Calculating the Log Sum of Exponentials

November 21, 2008

The so-called “log sum of exponentials” is a functional form commonly encountered in dynamic discrete choice models in economics. It arises when the choice-specific error terms have a type 1 extreme value distribution–a very common assumption. In these problems there is typically a vector $v$ of length $J$ which represents the non-stochastic payoff associated with each of $J$ choices. In addition to $v_{j}$ , the payoff associated with choice $j$ has a random component $ε_{j}$ . If these components are independent and identically distributed across $j$ and follow the type 1 extreme value distribution, then the expected payoff from choosing optimally is $𝔼 [\max {v_{1} + ε_{1}, \dots, v_{J} + ε_{J}}] = \ln [\exp (v_{1}) + \dots + \exp (v_{J})] .$ We need to numerically evaluate the expression on the right hand side for many different vectors $v$ .

Special care is required to calculate this expression in compiled languages such as Fortran or C to avoid numerical problems. The function needs to work for $v$ with very large and very small components. A large $v_{j}$ can cause overflow due to the exponentiation. Similarly, when the $v_{j}$ are large (in absolute value) and negative, the exponential terms vanish. Taking the logarithm of a very small number can result in underflow.

A simple transformation can avoid both of these problems. Consider the case where $v = (a, b)$ . Note that we can write $\exp (a) + \exp (b) = [\exp (a - c) + \exp (b - c)] \exp (c)$ for any $c$ . Furthermore, we have $\ln [(\exp (a - c) + \exp (b - c)) \exp (c)] = \ln [\exp (a - c) + \exp (b - c)] + c .$ We can choose $c$ in a way that reduces the possibility of overflow. Underflow is also possible when taking the logarithm of a number close to zero, since $\ln (x) \to - ∞$ as $x \to 0$ . Thus, we also need to account for large negative elements of $v$ .

The following code is a Fortran implementation of a function which makes the adjustments described above. In order to prevent numerical overflow, the function shifts the vector v by a constant c, applies exp and log, and then adjusts the result to account for the shift.

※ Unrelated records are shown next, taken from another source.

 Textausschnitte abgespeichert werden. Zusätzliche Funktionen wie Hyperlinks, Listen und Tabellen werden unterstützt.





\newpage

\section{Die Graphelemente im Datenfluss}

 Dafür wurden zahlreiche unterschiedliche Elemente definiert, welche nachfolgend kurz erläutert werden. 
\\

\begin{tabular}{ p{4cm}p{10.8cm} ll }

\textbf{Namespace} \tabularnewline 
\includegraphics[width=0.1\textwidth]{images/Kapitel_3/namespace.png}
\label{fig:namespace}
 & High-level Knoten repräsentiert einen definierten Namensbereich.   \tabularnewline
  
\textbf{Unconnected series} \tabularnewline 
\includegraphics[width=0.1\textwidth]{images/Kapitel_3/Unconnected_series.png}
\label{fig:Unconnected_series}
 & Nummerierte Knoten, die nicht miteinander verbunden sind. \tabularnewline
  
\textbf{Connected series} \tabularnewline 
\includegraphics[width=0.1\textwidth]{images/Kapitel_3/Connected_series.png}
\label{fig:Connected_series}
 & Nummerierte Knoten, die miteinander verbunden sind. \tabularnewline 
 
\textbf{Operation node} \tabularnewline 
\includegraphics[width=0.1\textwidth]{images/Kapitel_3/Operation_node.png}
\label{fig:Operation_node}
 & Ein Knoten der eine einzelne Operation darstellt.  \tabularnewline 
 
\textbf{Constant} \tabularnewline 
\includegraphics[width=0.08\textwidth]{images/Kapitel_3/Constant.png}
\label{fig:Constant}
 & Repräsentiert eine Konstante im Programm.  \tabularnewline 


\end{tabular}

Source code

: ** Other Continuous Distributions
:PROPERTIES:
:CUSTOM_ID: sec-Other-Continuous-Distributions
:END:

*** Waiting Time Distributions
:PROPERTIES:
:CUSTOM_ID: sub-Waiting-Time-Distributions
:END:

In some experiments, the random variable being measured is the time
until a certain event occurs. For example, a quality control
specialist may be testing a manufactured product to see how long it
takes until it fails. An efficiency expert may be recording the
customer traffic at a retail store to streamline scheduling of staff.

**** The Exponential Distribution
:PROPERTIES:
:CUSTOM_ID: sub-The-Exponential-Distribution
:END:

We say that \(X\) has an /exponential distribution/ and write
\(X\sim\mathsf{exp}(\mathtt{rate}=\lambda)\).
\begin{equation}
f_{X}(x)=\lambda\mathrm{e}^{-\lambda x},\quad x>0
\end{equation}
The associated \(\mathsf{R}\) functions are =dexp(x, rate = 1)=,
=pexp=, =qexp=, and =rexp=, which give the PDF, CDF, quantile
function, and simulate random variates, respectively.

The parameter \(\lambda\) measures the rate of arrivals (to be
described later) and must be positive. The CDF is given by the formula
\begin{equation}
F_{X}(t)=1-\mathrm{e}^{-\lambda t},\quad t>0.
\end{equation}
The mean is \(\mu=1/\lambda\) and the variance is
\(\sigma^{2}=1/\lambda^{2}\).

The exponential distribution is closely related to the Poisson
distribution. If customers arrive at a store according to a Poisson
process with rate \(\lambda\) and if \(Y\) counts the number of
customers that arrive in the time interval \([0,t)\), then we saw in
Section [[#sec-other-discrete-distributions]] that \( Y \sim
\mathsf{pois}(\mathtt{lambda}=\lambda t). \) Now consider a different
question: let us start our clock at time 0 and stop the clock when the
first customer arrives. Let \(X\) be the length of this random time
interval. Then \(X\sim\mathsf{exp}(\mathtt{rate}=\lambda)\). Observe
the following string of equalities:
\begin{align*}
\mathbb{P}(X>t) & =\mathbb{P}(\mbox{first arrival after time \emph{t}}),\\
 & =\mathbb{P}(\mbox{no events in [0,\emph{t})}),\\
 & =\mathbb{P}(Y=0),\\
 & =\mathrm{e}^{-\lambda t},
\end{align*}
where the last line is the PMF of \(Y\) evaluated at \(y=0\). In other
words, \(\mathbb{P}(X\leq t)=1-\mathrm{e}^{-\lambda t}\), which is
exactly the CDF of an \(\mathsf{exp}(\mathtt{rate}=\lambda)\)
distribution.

function log_sum_exp(v) result(e)
  real, dimension(:), intent(in) :: v   ! Input vector
  real                           :: e   ! Result is log(sum(exp(v)))
  real                           :: c   ! Shift constant

  ! Choose c to be the element of v that is largest in absolute value.
  if ( maxval(abs(v)) > maxval(v) ) then
     c = minval(v)
  else
     c = maxval(v)
  end if

  e = log(sum(exp(v-c))) + c
end function log_sum_exp

Note that this function is still not completely robust to very poorly scaled vectors v and so over- or underflow is still possible (just much less likely).